Cisco faces a tougher collaboration rival in updated Prysm

The Prysm Virtual Workplace can now run on many third-party displays

Collaboration has come a long way from projectors, cable adapters and that long wait for the presenter to make the slides fit on the screen.

Cisco Systems made a splash last month with the Spark Board, a meeting-room screen that acts like a giant iPad running the company’s cloud-based collaboration service. But other vendors are streamlining meetings too, including Google, Microsoft, and a number of startups.

One of these, Silicon Valley-based Prysm, offers a wider range of displays than the Spark Board does and will soon let users connect its meeting-room systems with screens from many third-party vendors.

Prysm Virtual Workplace is a shared cloud workspace where multiple users can drag videos, documents, presentations and other content. Like Spark, it also includes group whiteboarding.

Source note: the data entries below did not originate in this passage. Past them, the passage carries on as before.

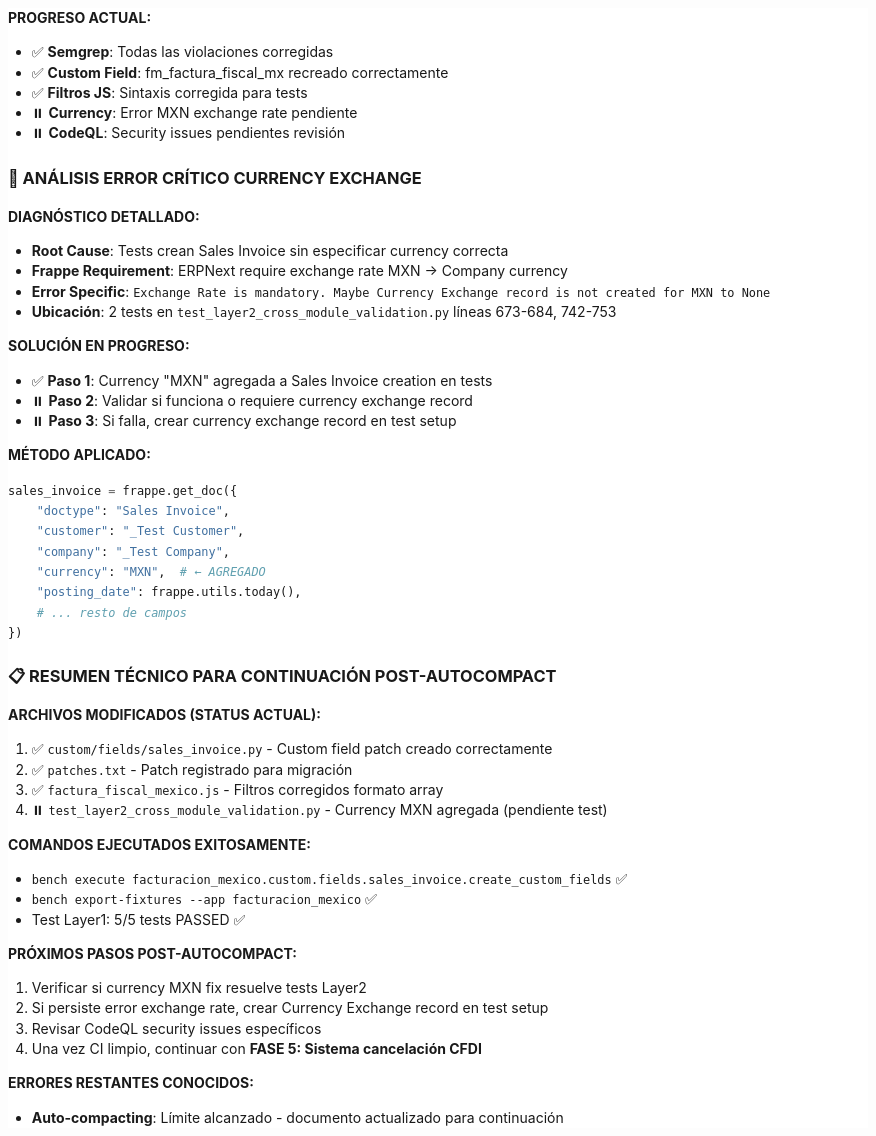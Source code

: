**PROGRESO ACTUAL:**
- ✅ **Semgrep**: Todas las violaciones corregidas  
- ✅ **Custom Field**: fm_factura_fiscal_mx recreado correctamente
- ✅ **Filtros JS**: Sintaxis corregida para tests
- ⏸️ **Currency**: Error MXN exchange rate pendiente
- ⏸️ **CodeQL**: Security issues pendientes revisión

### **🚨 ANÁLISIS ERROR CRÍTICO CURRENCY EXCHANGE**

**DIAGNÓSTICO DETALLADO:**
- **Root Cause**: Tests crean Sales Invoice sin especificar currency correcta
- **Frappe Requirement**: ERPNext require exchange rate MXN → Company currency 
- **Error Specific**: `Exchange Rate is mandatory. Maybe Currency Exchange record is not created for MXN to None`
- **Ubicación**: 2 tests en `test_layer2_cross_module_validation.py` líneas 673-684, 742-753

**SOLUCIÓN EN PROGRESO:**
- ✅ **Paso 1**: Currency "MXN" agregada a Sales Invoice creation en tests
- ⏸️ **Paso 2**: Validar si funciona o requiere currency exchange record
- ⏸️ **Paso 3**: Si falla, crear currency exchange record en test setup

**MÉTODO APLICADO:**
```python
sales_invoice = frappe.get_doc({
    "doctype": "Sales Invoice", 
    "customer": "_Test Customer",
    "company": "_Test Company",
    "currency": "MXN",  # ← AGREGADO
    "posting_date": frappe.utils.today(),
    # ... resto de campos
})
```

### **📋 RESUMEN TÉCNICO PARA CONTINUACIÓN POST-AUTOCOMPACT**

**ARCHIVOS MODIFICADOS (STATUS ACTUAL):**
1. ✅ `custom/fields/sales_invoice.py` - Custom field patch creado correctamente
2. ✅ `patches.txt` - Patch registrado para migración  
3. ✅ `factura_fiscal_mexico.js` - Filtros corregidos formato array
4. ⏸️ `test_layer2_cross_module_validation.py` - Currency MXN agregada (pendiente test)

**COMANDOS EJECUTADOS EXITOSAMENTE:**
- `bench execute facturacion_mexico.custom.fields.sales_invoice.create_custom_fields` ✅
- `bench export-fixtures --app facturacion_mexico` ✅  
- Test Layer1: 5/5 tests PASSED ✅

**PRÓXIMOS PASOS POST-AUTOCOMPACT:**
1. Verificar si currency MXN fix resuelve tests Layer2
2. Si persiste error exchange rate, crear Currency Exchange record en test setup
3. Revisar CodeQL security issues específicos
4. Una vez CI limpio, continuar con **FASE 5: Sistema cancelación CFDI**

**ERRORES RESTANTES CONOCIDOS:**
- **Auto-compacting**: Límite alcanzado - documento actualizado para continuación
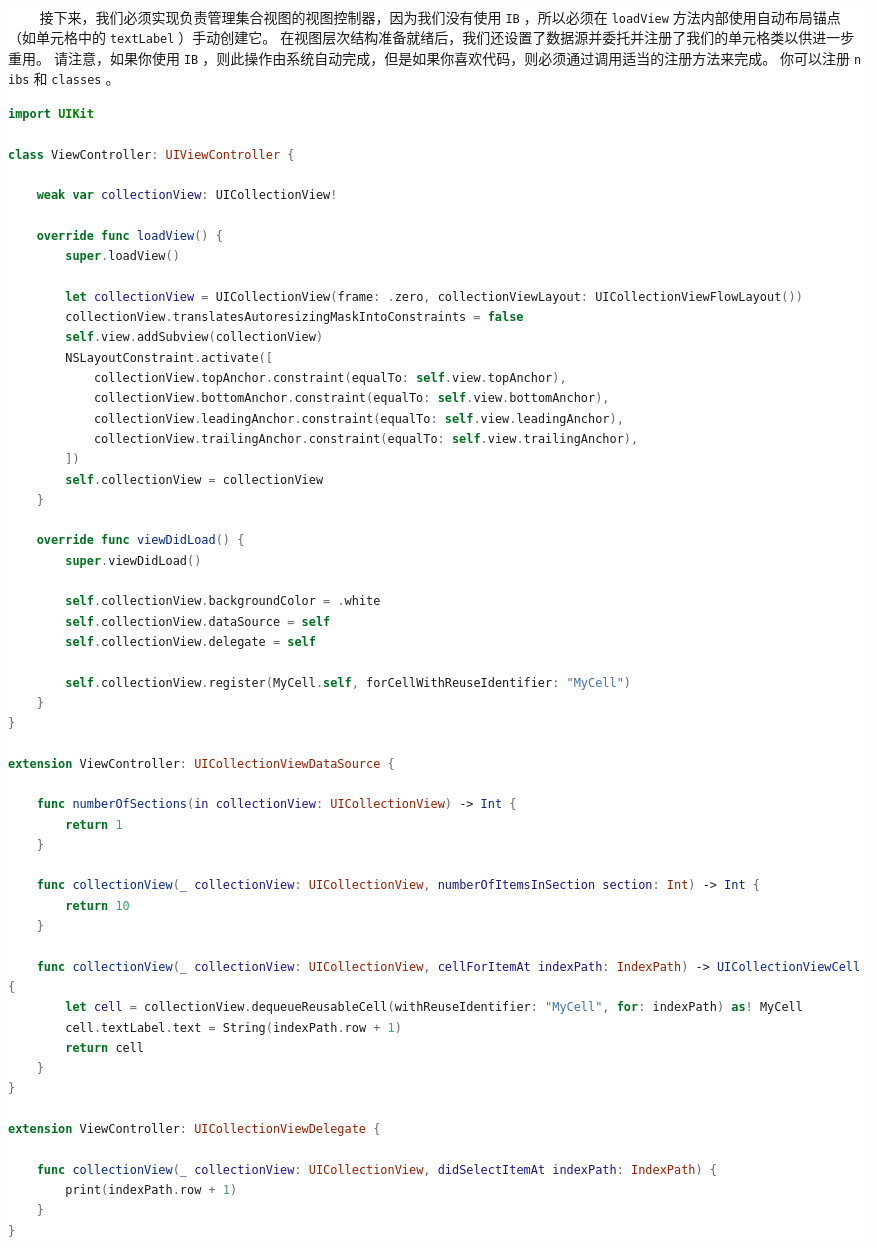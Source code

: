 &nbsp;&nbsp;&nbsp;&nbsp;&nbsp;&nbsp;&nbsp;&nbsp;接下来，我们必须实现负责管理集合视图的视图控制器，因为我们没有使用 ```IB``` ，所以必须在 ```loadView``` 方法内部使用自动布局锚点（如单元格中的 ```textLabel``` ）手动创建它。 在视图层次结构准备就绪后，我们还设置了数据源并委托并注册了我们的单元格类以供进一步重用。 请注意，如果你使用 ```IB``` ，则此操作由系统自动完成，但是如果你喜欢代码，则必须通过调用适当的注册方法来完成。 你可以注册 ```nibs``` 和 ```classes``` 。

``` Swift
import UIKit

class ViewController: UIViewController {

    weak var collectionView: UICollectionView!

    override func loadView() {
        super.loadView()

        let collectionView = UICollectionView(frame: .zero, collectionViewLayout: UICollectionViewFlowLayout())
        collectionView.translatesAutoresizingMaskIntoConstraints = false
        self.view.addSubview(collectionView)
        NSLayoutConstraint.activate([
            collectionView.topAnchor.constraint(equalTo: self.view.topAnchor),
            collectionView.bottomAnchor.constraint(equalTo: self.view.bottomAnchor),
            collectionView.leadingAnchor.constraint(equalTo: self.view.leadingAnchor),
            collectionView.trailingAnchor.constraint(equalTo: self.view.trailingAnchor),
        ])
        self.collectionView = collectionView
    }

    override func viewDidLoad() {
        super.viewDidLoad()

        self.collectionView.backgroundColor = .white
        self.collectionView.dataSource = self
        self.collectionView.delegate = self

        self.collectionView.register(MyCell.self, forCellWithReuseIdentifier: "MyCell")
    }
}

extension ViewController: UICollectionViewDataSource {

    func numberOfSections(in collectionView: UICollectionView) -> Int {
        return 1
    }

    func collectionView(_ collectionView: UICollectionView, numberOfItemsInSection section: Int) -> Int {
        return 10
    }

    func collectionView(_ collectionView: UICollectionView, cellForItemAt indexPath: IndexPath) -> UICollectionViewCell {
        let cell = collectionView.dequeueReusableCell(withReuseIdentifier: "MyCell", for: indexPath) as! MyCell
        cell.textLabel.text = String(indexPath.row + 1)
        return cell
    }
}

extension ViewController: UICollectionViewDelegate {

    func collectionView(_ collectionView: UICollectionView, didSelectItemAt indexPath: IndexPath) {
        print(indexPath.row + 1)
    }
}
```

It’s one of many systems that are bridging the gap between in-person meetings and cloud-based collaboration.

On Tuesday, Prysm announced Virtual Workplace is now compatible with most meeting-room displays based on recent technology. The company’s hardware consists of separate appliances and displays, and customers will now be able to plug third-party displays into the Prysm appliance. The company recommends using screens with 4K or UHD resolution LCDs, a Display Port 1.2 connection and a USB 2.0 touch sensor interface.

The idea is to let customers buy displays that suit their particular needs or keep screens they already own, said David Schweer, director of product marketing.

Also Tuesday, the company announced new features in Visual Workplace to make the product easier for more participants to use.

Live Source Streaming will let users anywhere on Windows, Android, Mac and iOS devices bring live content directly onto a shared workspace. Until now, they have had to import the content to a repository first.

Wireless Screen Sharing is a way for participants sitting in a meeting room to share content on the big screen without a wired connection. This feature can be used for Live Source Streaming. It’s similar to the way in-person users can share wirelessly to the Spark Board.

Prysm also announced enhancements to Quick Start, its feature for connecting to a screen without logging in. The new features will be available worldwide by the end of March, Prysm said.

Cisco’s Spark Board, already shipping in a 55-inch model (70-inch coming later this year), is also a shared, big-screen client in a cloud-based collaboration system. Cisco has a bigger name (and a deep bench of conferencing platforms) but Prysm has bigger screens: Customers can get Prysm touchscreens as large as 190 inches. There are also 85-inch, 98-inch and 117-inch models, plus the new option to use third-party displays.

That stupendously big 190-incher, by the way, is designed for “customer experience centers” and starts at a cool US$175,000.